In fact, we never had any of her friends visit. She worked as a nurse, and she looked after the maintenance of the house. She had a fantastic garden that she had built up over the years, where she spent many hours. She sketched beautifully. She danced around like a wild thing around the living room, with her Rolling Stones and Led Zepellin albums blaring loudly, inciting complaints from our neighbours that I should keep my (!!) music down. She went vegetarian and took up yoga. She hated cooking, and we rarely managed to go a week without the beans being burnt because she had wandered into the garden and forgotten the dinner.
Yet, for all the times we scraped by with just enough to eat and travelled by public transport (or walked), our lives were richer than most around us. My mother introduced me to music and art and a slightly bohemian outlook on life. Once we were a little older and money a little less tight, she stretched the budget (somehow) to pay for horseriding lessons, piano lessons, and we always received our Encyclopaedia Brittanica editions. We had wonderful books, classics like The Grapes of Wrath, all of Tolkien’s books, Schindler’s List, The Crystal Cave series. Those books, an arm’s reach away, fuelled my love of the written word. That alone is worth the world to me.
It can be easy to feel that you're losing your sense of yourself when your mother has such a strong personality. We fought, loudly, during those teen years. And I withdrew from her during my 20s. I hated myself for causing my mother even more anguish, but at the same time, I hated her for not seeing that I was ‘me’, and could not be the power-suit-wearing lawyer-type that she dreamt for me. It has felt that every move I’ve made in my life has just been another form of disappointment to my mother. I’ve felt tugged between the obligation to an amazing woman to be the person she hoped I might be, and the obligation to myself to recognise the person I actually am. Usually that tug-a-war meant I just stayed in one spot, unable to make a move in either direction.
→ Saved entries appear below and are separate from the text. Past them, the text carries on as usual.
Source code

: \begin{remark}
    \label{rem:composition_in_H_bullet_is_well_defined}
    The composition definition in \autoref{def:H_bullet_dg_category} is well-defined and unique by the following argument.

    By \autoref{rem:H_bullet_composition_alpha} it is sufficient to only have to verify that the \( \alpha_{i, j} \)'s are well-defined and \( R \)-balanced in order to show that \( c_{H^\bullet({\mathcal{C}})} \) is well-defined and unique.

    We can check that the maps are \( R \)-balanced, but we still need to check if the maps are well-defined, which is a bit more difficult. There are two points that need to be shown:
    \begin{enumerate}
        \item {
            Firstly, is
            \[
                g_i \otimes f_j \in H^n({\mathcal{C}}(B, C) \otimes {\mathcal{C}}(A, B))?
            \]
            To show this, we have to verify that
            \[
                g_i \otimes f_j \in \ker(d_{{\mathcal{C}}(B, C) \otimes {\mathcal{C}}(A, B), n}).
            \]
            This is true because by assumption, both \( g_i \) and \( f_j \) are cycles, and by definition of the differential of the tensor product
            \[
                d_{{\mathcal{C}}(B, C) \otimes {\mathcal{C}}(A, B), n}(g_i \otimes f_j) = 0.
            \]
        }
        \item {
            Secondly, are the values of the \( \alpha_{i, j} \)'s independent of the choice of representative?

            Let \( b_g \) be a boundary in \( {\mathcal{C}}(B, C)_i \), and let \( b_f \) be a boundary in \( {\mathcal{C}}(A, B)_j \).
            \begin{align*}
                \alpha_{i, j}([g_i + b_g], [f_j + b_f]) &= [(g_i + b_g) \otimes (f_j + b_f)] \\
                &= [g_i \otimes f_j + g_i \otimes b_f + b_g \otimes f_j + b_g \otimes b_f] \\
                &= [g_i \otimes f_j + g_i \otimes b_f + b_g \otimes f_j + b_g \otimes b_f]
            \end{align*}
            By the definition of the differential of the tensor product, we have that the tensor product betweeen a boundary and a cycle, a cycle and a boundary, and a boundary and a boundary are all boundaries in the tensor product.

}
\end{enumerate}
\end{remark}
My mother and I will never have a calm relationship. Our personalities are so different, and our perceptions of the world around us so varied, that we can only guess at what the other sees. I am finally reaching a point where I no longer feel that by following my own dreams, I will be betraying my mother’s. This is a huge freedom. I feel like a bird just breaking out of a shell, shaky and vulnerable, but with the potential to fly.
As I slowly brushed the dye onto my mother’s roots, making a part, brushing it on, flipping the strands over to create an new part, and again brushing the dye on, my mother piped up.
"Are you sure you want to do it that way? It’d be better if you did it from the side instead."
"Shut up" I gently chided her. "You asked me to do it because you liked the way I did it last time. Now just let me do it my way."
"Yes", she agreed. "You're right. Do it your own way."